## WORK ITEM
Search the entries for the word "也就是说" and pull out each line that has it.

SUPPLIED RECORDS Start Marker

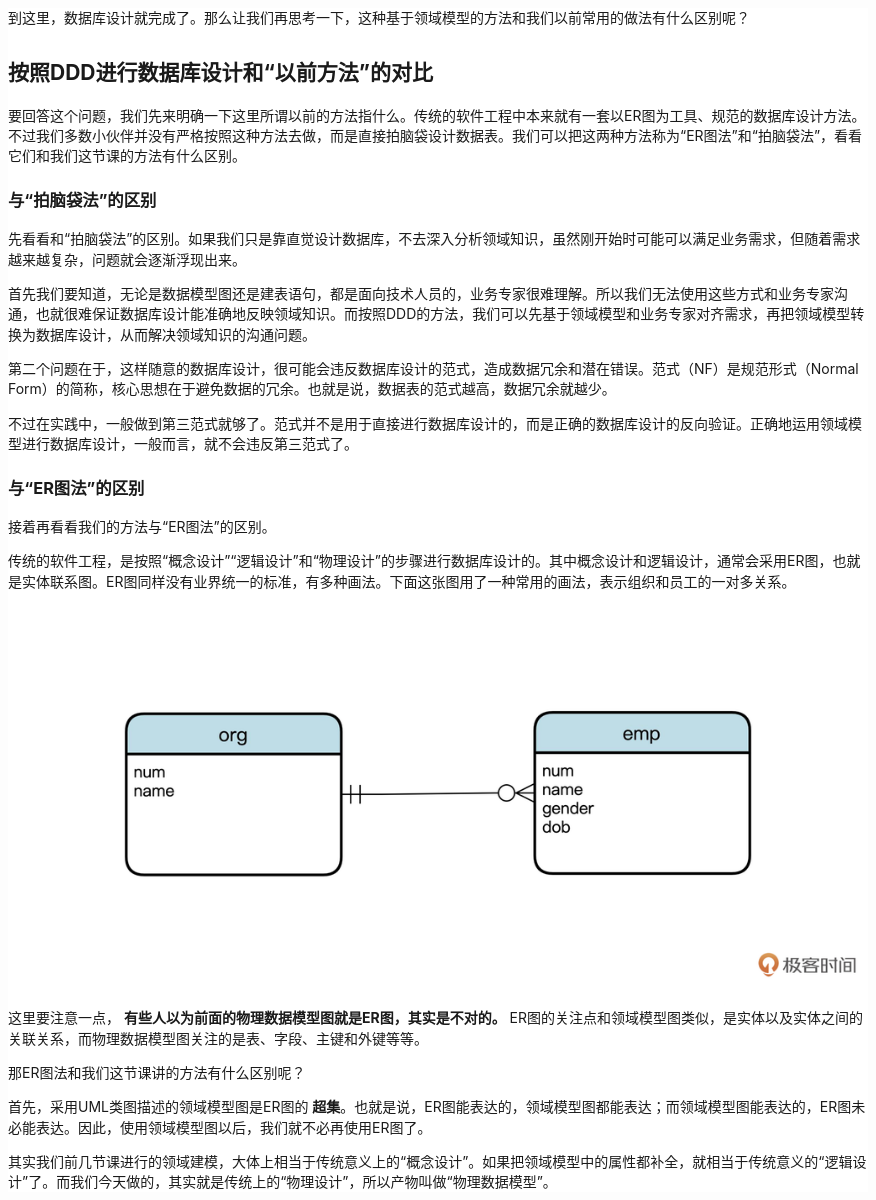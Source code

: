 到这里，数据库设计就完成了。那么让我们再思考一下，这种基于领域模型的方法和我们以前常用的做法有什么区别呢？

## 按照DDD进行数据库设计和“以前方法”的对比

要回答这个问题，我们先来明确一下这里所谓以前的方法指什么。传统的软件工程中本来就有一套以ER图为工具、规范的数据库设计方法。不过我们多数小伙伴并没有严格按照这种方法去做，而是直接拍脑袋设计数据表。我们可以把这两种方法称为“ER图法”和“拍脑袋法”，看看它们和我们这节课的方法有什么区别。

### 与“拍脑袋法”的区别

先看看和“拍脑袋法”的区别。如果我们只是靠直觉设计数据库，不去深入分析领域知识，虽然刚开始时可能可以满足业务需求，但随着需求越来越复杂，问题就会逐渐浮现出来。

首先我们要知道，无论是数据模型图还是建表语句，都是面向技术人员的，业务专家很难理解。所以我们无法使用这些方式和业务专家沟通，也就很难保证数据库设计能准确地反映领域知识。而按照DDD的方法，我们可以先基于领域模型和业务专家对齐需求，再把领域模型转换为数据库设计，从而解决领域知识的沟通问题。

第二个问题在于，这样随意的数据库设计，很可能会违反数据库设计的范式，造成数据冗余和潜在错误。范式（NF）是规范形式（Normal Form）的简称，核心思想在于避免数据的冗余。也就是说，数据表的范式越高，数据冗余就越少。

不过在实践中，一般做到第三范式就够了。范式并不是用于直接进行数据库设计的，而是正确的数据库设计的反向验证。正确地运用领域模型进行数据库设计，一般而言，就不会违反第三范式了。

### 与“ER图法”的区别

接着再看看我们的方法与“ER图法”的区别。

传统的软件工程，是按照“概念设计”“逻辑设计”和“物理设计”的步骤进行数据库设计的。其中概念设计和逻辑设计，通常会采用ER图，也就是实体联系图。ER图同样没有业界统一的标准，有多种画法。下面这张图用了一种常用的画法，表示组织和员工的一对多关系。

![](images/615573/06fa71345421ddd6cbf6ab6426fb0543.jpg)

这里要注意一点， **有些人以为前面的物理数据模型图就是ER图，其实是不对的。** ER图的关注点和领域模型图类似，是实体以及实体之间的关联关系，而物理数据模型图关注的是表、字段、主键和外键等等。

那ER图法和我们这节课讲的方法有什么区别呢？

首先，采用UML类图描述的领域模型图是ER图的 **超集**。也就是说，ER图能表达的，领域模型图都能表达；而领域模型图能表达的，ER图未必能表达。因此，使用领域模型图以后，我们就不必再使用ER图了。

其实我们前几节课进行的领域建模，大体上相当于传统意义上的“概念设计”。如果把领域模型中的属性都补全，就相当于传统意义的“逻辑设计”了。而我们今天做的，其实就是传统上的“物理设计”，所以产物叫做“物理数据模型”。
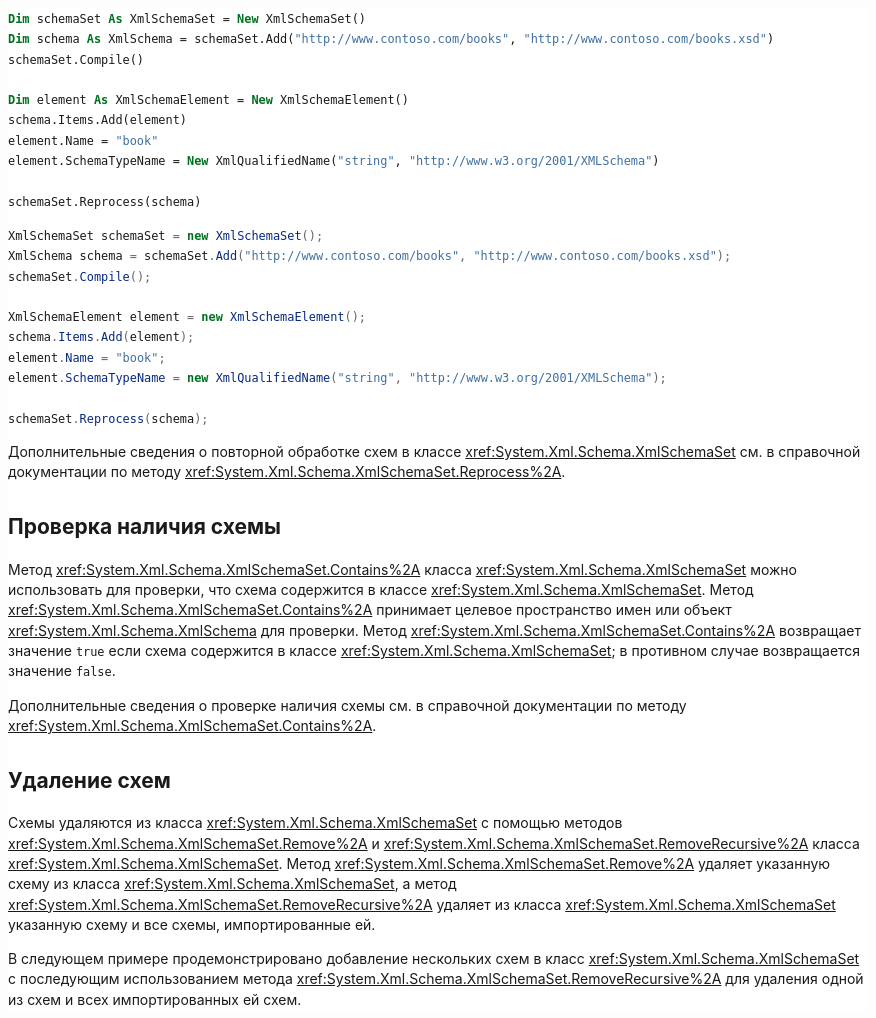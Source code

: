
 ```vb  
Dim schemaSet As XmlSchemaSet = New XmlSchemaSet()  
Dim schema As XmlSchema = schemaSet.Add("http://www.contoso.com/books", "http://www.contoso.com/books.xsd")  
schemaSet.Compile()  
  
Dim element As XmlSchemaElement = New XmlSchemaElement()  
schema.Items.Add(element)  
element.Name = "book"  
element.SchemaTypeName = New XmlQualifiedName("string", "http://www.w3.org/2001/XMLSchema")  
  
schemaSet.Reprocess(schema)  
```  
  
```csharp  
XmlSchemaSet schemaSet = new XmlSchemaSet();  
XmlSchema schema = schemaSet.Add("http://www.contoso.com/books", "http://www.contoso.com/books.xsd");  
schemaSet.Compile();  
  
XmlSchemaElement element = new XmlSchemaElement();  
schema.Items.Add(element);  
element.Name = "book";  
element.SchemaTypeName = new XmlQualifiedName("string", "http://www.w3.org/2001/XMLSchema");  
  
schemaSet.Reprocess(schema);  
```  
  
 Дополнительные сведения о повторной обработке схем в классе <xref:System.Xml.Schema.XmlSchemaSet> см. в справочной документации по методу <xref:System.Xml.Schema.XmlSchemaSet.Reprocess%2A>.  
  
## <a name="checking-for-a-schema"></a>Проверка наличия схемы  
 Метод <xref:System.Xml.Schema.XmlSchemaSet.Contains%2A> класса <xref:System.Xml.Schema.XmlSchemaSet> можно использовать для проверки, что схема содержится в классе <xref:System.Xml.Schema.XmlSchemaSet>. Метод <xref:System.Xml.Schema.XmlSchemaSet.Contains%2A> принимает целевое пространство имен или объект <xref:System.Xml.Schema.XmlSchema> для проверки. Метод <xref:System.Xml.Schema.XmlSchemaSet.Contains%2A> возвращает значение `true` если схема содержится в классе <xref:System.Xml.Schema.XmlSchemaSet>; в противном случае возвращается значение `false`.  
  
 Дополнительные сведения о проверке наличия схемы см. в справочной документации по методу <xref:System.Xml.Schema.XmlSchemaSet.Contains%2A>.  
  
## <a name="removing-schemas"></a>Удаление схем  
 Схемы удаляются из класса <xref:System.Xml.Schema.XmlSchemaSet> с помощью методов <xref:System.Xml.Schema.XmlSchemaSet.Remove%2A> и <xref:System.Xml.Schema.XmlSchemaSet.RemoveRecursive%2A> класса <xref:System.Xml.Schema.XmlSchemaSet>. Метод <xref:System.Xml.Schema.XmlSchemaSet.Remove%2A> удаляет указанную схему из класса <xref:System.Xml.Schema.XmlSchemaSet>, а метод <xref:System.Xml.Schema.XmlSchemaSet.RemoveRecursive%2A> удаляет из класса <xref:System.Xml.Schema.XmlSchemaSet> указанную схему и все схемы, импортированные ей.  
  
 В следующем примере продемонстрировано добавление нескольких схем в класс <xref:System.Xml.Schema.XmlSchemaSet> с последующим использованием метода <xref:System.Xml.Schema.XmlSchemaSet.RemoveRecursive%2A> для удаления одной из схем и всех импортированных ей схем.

SUPPLIED RECORDS End Marker

## RESULT
第二个问题在于，这样随意的数据库设计，很可能会违反数据库设计的范式，造成数据冗余和潜在错误。范式（NF）是规范形式（Normal Form）的简称，核心思想在于避免数据的冗余。也就是说，数据表的范式越高，数据冗余就越少。
首先，采用UML类图描述的领域模型图是ER图的 **超集**。也就是说，ER图能表达的，领域模型图都能表达；而领域模型图能表达的，ER图未必能表达。因此，使用领域模型图以后，我们就不必再使用ER图了。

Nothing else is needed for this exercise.